Mali : dehors les troupes françaises !

Les dirigeants maliens ont annoncé lundi 31 janvier qu’ils laissaient trois jours à l’ambassadeur de France pour quitter le pays. Cette expulsion en bonne et due forme consacre l’échec de la politique française visant, à coup de menaces et de sanctions, à obliger la junte militaire menée par le colonel Assimi Goïta qui a pris le pouvoir à Bamako en mai dernier à obéir aux volontés de Paris.

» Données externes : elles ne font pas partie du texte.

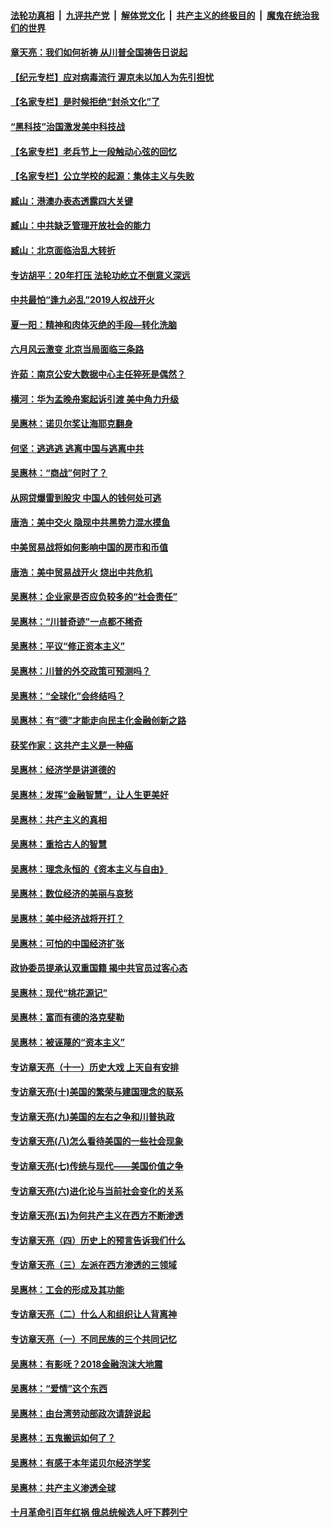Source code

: ####  [法轮功真相](../../../../basic/blob/master/README.md?t=06281102) &nbsp;|&nbsp; [九评共产党](../../../../9ping.md/blob/master/README.md?t=06281102) &nbsp;|&nbsp; [解体党文化](../../../../jtdwh.md/blob/master/README.md?t=06281102)  &nbsp;|&nbsp; [共产主义的终极目的](../../../../gczydzjmd.md/blob/master/README.md?t=06281102) &nbsp;|&nbsp; [魔鬼在统治我们的世界](../../../../mgztzwmdsj.md/blob/master/README.md?t=06281102) 

#### [章天亮：我们如何祈祷 从川普全国祷告日说起](../pages/nsc423/n11944627.md?t=06281102) 

#### [【纪元专栏】应对病毒流行 渥京未以加人为先引担忧](../pages/nsc423/n11875714.md?t=06281102) 

#### [【名家专栏】是时候拒绝“封杀文化”了](../pages/nsc423/n11814093.md?t=06281102) 

#### [“黑科技”治国激发美中科技战](../pages/nsc423/n11638056.md?t=06281102) 

#### [【名家专栏】老兵节上一段触动心弦的回忆](../pages/nsc423/n11646016.md?t=06281102) 

#### [【名家专栏】公立学校的起源：集体主义与失败](../pages/nsc423/n11601833.md?t=06281102) 

#### [臧山：港澳办表态透露四大关键](../pages/nsc423/n11421628.md?t=06281102) 

#### [臧山：中共缺乏管理开放社会的能力](../pages/nsc423/n11407457.md?t=06281102) 

#### [臧山：北京面临治乱大转折](../pages/nsc423/n11406895.md?t=06281102) 

#### [专访胡平：20年打压 法轮功屹立不倒意义深远](../pages/nsc423/n11398800.md?t=06281102) 

#### [中共最怕“逢九必乱”2019人权战开火](../pages/nsc423/n11385248.md?t=06281102) 

#### [夏一阳：精神和肉体灭绝的手段—转化洗脑](../pages/nsc423/n11368250.md?t=06281102) 

#### [六月风云激变 北京当局面临三条路](../pages/nsc423/n11313668.md?t=06281102) 

#### [许茹：南京公安大数据中心主任猝死是偶然？](../pages/nsc423/n11064744.md?t=06281102) 

#### [横河：华为孟晚舟案起诉引渡 美中角力升级](../pages/nsc423/n11027230.md?t=06281102) 

#### [吴惠林：诺贝尔奖让海耶克翻身](../pages/nsc423/n10890049.md?t=06281102) 

#### [何坚：逃逃逃 逃离中国与逃离中共](../pages/nsc423/n10592891.md?t=06281102) 

#### [吴惠林：“商战”何时了？](../pages/nsc423/n10573558.md?t=06281102) 

#### [从网贷爆雷到股灾 中国人的钱何处可逃](../pages/nsc423/n10572800.md?t=06281102) 

#### [唐浩：美中交火 隐现中共黑势力混水摸鱼](../pages/nsc423/n10544040.md?t=06281102) 

#### [中美贸易战将如何影响中国的房市和币值](../pages/nsc423/n10543697.md?t=06281102) 

#### [唐浩：美中贸易战开火 烧出中共危机](../pages/nsc423/n10540126.md?t=06281102) 

#### [吴惠林：企业家是否应负较多的“社会责任”](../pages/nsc423/n10535022.md?t=06281102) 

#### [吴惠林：“川普奇迹”一点都不稀奇](../pages/nsc423/n10512808.md?t=06281102) 

#### [吴惠林：平议“修正资本主义”](../pages/nsc423/n10495724.md?t=06281102) 

#### [吴惠林：川普的外交政策可预测吗？](../pages/nsc423/n10462387.md?t=06281102) 

#### [吴惠林：“全球化”会终结吗？](../pages/nsc423/n10452838.md?t=06281102) 

#### [吴惠林：有“德”才能走向民主化金融创新之路](../pages/nsc423/n10432292.md?t=06281102) 

#### [获奖作家：这共产主义是一种癌](../pages/nsc423/n10431541.md?t=06281102) 

#### [吴惠林：经济学是讲道德的](../pages/nsc423/n10398014.md?t=06281102) 

#### [吴惠林：发挥“金融智慧”，让人生更美好](../pages/nsc423/n10375019.md?t=06281102) 

#### [吴惠林：共产主义的真相](../pages/nsc423/n10351394.md?t=06281102) 

#### [吴惠林：重拾古人的智慧](../pages/nsc423/n10337691.md?t=06281102) 

#### [吴惠林：理念永恒的《资本主义与自由》](../pages/nsc423/n10316274.md?t=06281102) 

#### [吴惠林：数位经济的美丽与哀愁](../pages/nsc423/n10292946.md?t=06281102) 

#### [吴惠林：美中经济战将开打？](../pages/nsc423/n10258825.md?t=06281102) 

#### [吴惠林：可怕的中国经济扩张](../pages/nsc423/n10219147.md?t=06281102) 

#### [政协委员提承认双重国籍 揭中共官员过客心态](../pages/nsc423/n10208809.md?t=06281102) 

#### [吴惠林：现代“桃花源记”](../pages/nsc423/n10185234.md?t=06281102) 

#### [吴惠林：富而有德的洛克斐勒](../pages/nsc423/n10142264.md?t=06281102) 

#### [吴惠林：被诬蔑的“资本主义”](../pages/nsc423/n10124816.md?t=06281102) 

#### [专访章天亮（十一）历史大戏 上天自有安排](../pages/nsc423/n10094905.md?t=06281102) 

#### [专访章天亮(十)美国的繁荣与建国理念的联系](../pages/nsc423/n10094899.md?t=06281102) 

#### [专访章天亮(九)美国的左右之争和川普执政](../pages/nsc423/n10094889.md?t=06281102) 

#### [专访章天亮(八)怎么看待美国的一些社会现象](../pages/nsc423/n10094857.md?t=06281102) 

#### [专访章天亮(七)传统与现代——美国价值之争](../pages/nsc423/n10093140.md?t=06281102) 

#### [专访章天亮(六)进化论与当前社会变化的关系](../pages/nsc423/n10092036.md?t=06281102) 

#### [专访章天亮(五)为何共产主义在西方不断渗透](../pages/nsc423/n10083620.md?t=06281102) 

#### [专访章天亮（四）历史上的预言告诉我们什么](../pages/nsc423/n10083606.md?t=06281102) 

#### [专访章天亮（三）左派在西方渗透的三领域](../pages/nsc423/n10081115.md?t=06281102) 

#### [吴惠林：工会的形成及其功能](../pages/nsc423/n10080633.md?t=06281102) 

#### [专访章天亮（二）什么人和组织让人背离神](../pages/nsc423/n10076637.md?t=06281102) 

#### [专访章天亮（一）不同民族的三个共同记忆](../pages/nsc423/n10074188.md?t=06281102) 

#### [吴惠林：有影呒？2018金融泡沫大地震](../pages/nsc423/n10040534.md?t=06281102) 

#### [吴惠林：“爱情”这个东西](../pages/nsc423/n10019423.md?t=06281102) 

#### [吴惠林：由台湾劳动部政次请辞说起](../pages/nsc423/n9979679.md?t=06281102) 

#### [吴惠林：五鬼搬运如何了？](../pages/nsc423/n9925338.md?t=06281102) 

#### [吴惠林：有感于本年诺贝尔经济学奖](../pages/nsc423/n9871883.md?t=06281102) 

#### [吴惠林：共产主义渗透全球](../pages/nsc423/n9812748.md?t=06281102) 

#### [十月革命引百年红祸 俄总统候选人吁下葬列宁](../pages/nsc423/n9810182.md?t=06281102)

En renvoyant l’ambassadeur, le gouvernement malien entend répondre aux propos du ministre français des Affaires étrangères, Jean-Yves Le Drian, qui a accusé la junte « d’être illégitime et de prendre des mesures irresponsables ». Les mesures incriminées reviennent simplement à ne plus laisser libre champ à l’armée française pour agir au Mali comme en territoire conquis. Elles consistent à demander la révision des accords de défense liant les deux pays, à interdire à certains avions militaires le survol du Mali et à refuser l’arrivée d’un contingent de forces spéciales danoises. Le Drian pointe aussi l’arrivée des mercenaires de la société russe Wagner, redoutant l’irruption dans les chasses gardées de l’impérialisme français de nouveaux acteurs, comme ce fut le cas en Centrafrique.

Cette expulsion est l’aboutissement d’un processus enclenché dès le lendemain du coup d’État du 28 mai dernier qui avait porté au pouvoir l’actuelle junte militaire. Emmanuel Macron avait alors annoncé son intention de retirer du Mali la moitié du contingent militaire de la force Barkhane et d’y fermer les bases de Tombouctou, Kidal et Tessalit. Il espérait ainsi montrer aux nouveaux dirigeants à quel point ils dépendaient du bon vouloir de l’impérialisme français, mais cela a eu l’effet inverse. Le 21 décembre, le Premier ministre Chogel Maïga dénonçait à la tribune de l’ONU « l’abandon en plein vol » de la France et affirmait « le droit du Mali à chercher d’autres partenaires pour assurer sa sécurité ».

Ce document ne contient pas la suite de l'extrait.